Implement high-availability solutions with HP Instant Capacity - easily and effectively

Split groups and failback

In the case of a split group, both Group Managers have active status and each controls a subset of the managed group

members, depending on the individual member status at the time of the failover. Control operations can be carried out

on both active Group Managers, each communicating with the members that it (and only it) controls. Groups and

members can be added or removed on both Group Managers (subject to the set of members each can command), and

sharing rights can be added on both. In some cases, this can be valuable; for instance, when two data centers each

remain functional but some intervening network link has been broken. Each isolated set of systems can proceed with

independent disaster recovery operations within their group subset.

At some point, communication is restored and the split groups must be rejoined. This is accomplished through

issuing another icapmanage -Q command. It can be issued on either active Group Manager to confirm that

Group Manager as the active Group Manager and demote the other to standby status. However, doing this loses all

database changes made on the demoted Group Manager during the time that the group was split. This includes the

addition or removal of group members or whole groups and the application of codeword on the demoted Group Manager

and the group members it controlled. There is no method to merge the two databases.

Recovering from a split group situation requires deciding which of the two active Group Manager databases is to

become the only valid description of the groups controlled by the active Group Manager. Having made this decision,

the Group Manager with that target database must be made the sole active Group Manager with the icapmanage –Q

command issued on the target system, and issued at a time when both Group Managers are accessible and can exchange

information.

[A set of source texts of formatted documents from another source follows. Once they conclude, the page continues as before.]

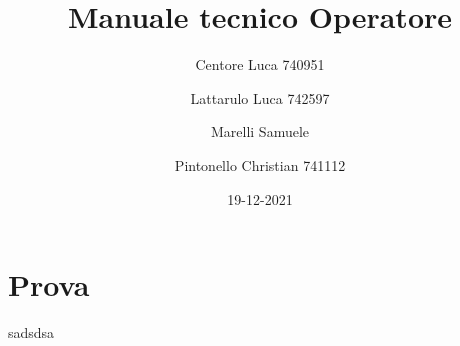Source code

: \documentclass{article}
\title{Manuale tecnico Operatore}
\author{Centore Luca 740951 \and Lattarulo Luca 742597 \and Marelli Samuele \and Pintonello Christian 741112}
\date{19-12-2021}
\begin{document}
    \maketitle
    \section{Prova}\label{sec:prova}
    sadsdsa
\end{document}
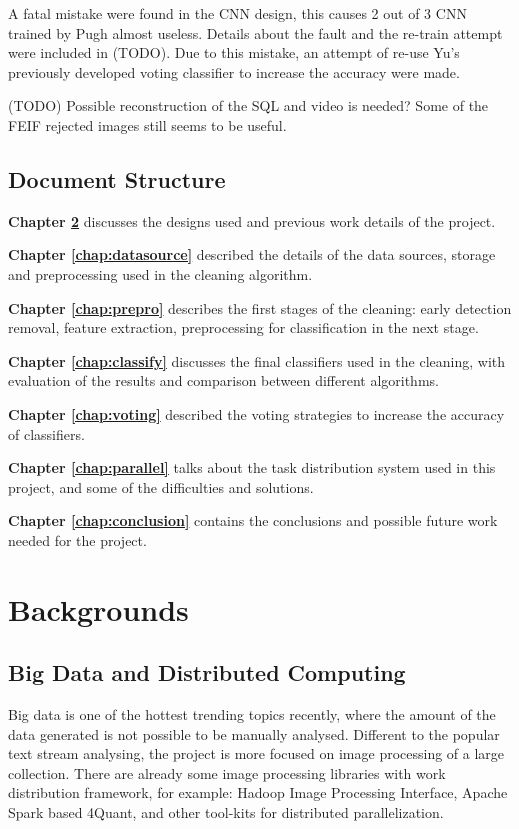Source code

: \documentclass[bsc,logo,twoside,fullspacing,parskip]{infthesis}
\begin{document}
A fatal mistake were found in the CNN design, this causes 2 out of 3 CNN trained by Pugh almost useless. Details about the fault and the re-train attempt were included in (TODO).
Due to this mistake, an attempt of re-use Yu's previously developed voting classifier to increase the accuracy were made. 

(TODO) Possible reconstruction of the SQL and video is needed? Some of the FEIF rejected images still seems to be useful.

\section{Document Structure}

\textbf{Chapter \ref{chap:bg}} discusses the designs used and previous work details of the project. 

\textbf{Chapter \ref{chap:datasource}} described the details of the data sources, storage and preprocessing used in the cleaning algorithm.

\textbf{Chapter \ref{chap:prepro}} describes the first stages of the cleaning: early detection removal, feature extraction, preprocessing for classification in the next stage.

\textbf{Chapter \ref{chap:classify}} discusses the final classifiers used in the cleaning, with evaluation of the results and comparison between different algorithms. 

\textbf{Chapter \ref{chap:voting}} described the voting strategies to increase the accuracy of classifiers.

\textbf{Chapter \ref{chap:parallel}} talks about the task distribution system used in this project, and some of the difficulties and solutions.

\textbf{Chapter \ref{chap:conclusion}} contains the conclusions and possible future work needed for the project.
\newpage

\chapter{Backgrounds}
\label{chap:bg}

\section{Big Data and Distributed Computing}

Big data is one of the hottest trending topics recently, where the amount of the data generated is not possible to be manually analysed. 
Different to the popular text stream analysing, the project is more focused on image processing of a large collection. 
There are already some image processing libraries with work distribution framework, for example: Hadoop Image Processing Interface\cite{L3}, Apache Spark based 4Quant\cite{L4}, and other tool-kits for distributed parallelization.
\end{document}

After this has been done, the other Group Manager (now demoted to standby status) can take control of the

groups and members, if this is desired, with a second icapmanage -Q command.

HP Serviceguard considerations

To automate the failover process, commands can be incorporated into Serviceguard package control scripts. As

described previously, there are two possible types of failover that can be automated:

• Resource shifting from one group member to another (using core usage rights seizure)

• Group control shifting to a standby Group Manager (using a take control command)

For simplicity, these are referred to as “member failover” and “Group Manager failover,” respectively. Examples of each

are presented in later sections.

Performance implications

As with the previous Serviceguard solutions, application startup time is longer as compared to using a typical

Serviceguard package control script that does not invoke GiCAP commands. When using GiCAP, the time required to

activate a core in a GiCAP group can range from seconds to minutes, depending on the size of the group, the hardware

involved, and the network. The time to perform a core usage rights seizure is less but has generally the same range.

In particular, end-to-end time for member failover in a Serviceguard/GiCAP environment consists of:

• Serviceguard failover time (no change; typically 28–45 seconds depending on cluster configuration and

Serviceguard version)

• Usage rights movement and activation (from seconds to a maximum of 10 minutes)

• Application startup and recovery time (no change; typically in minutes)

The time needed to move usage rights is based on the time to locate the appropriate Group Manager (if a standby

Group Manager is defined); the time to locate available usage rights, and then perform the icapmodify operations.

The time required by these operations depends on the number of:

• Blades

• nPars

• vPars

• Complexes

• Group Managers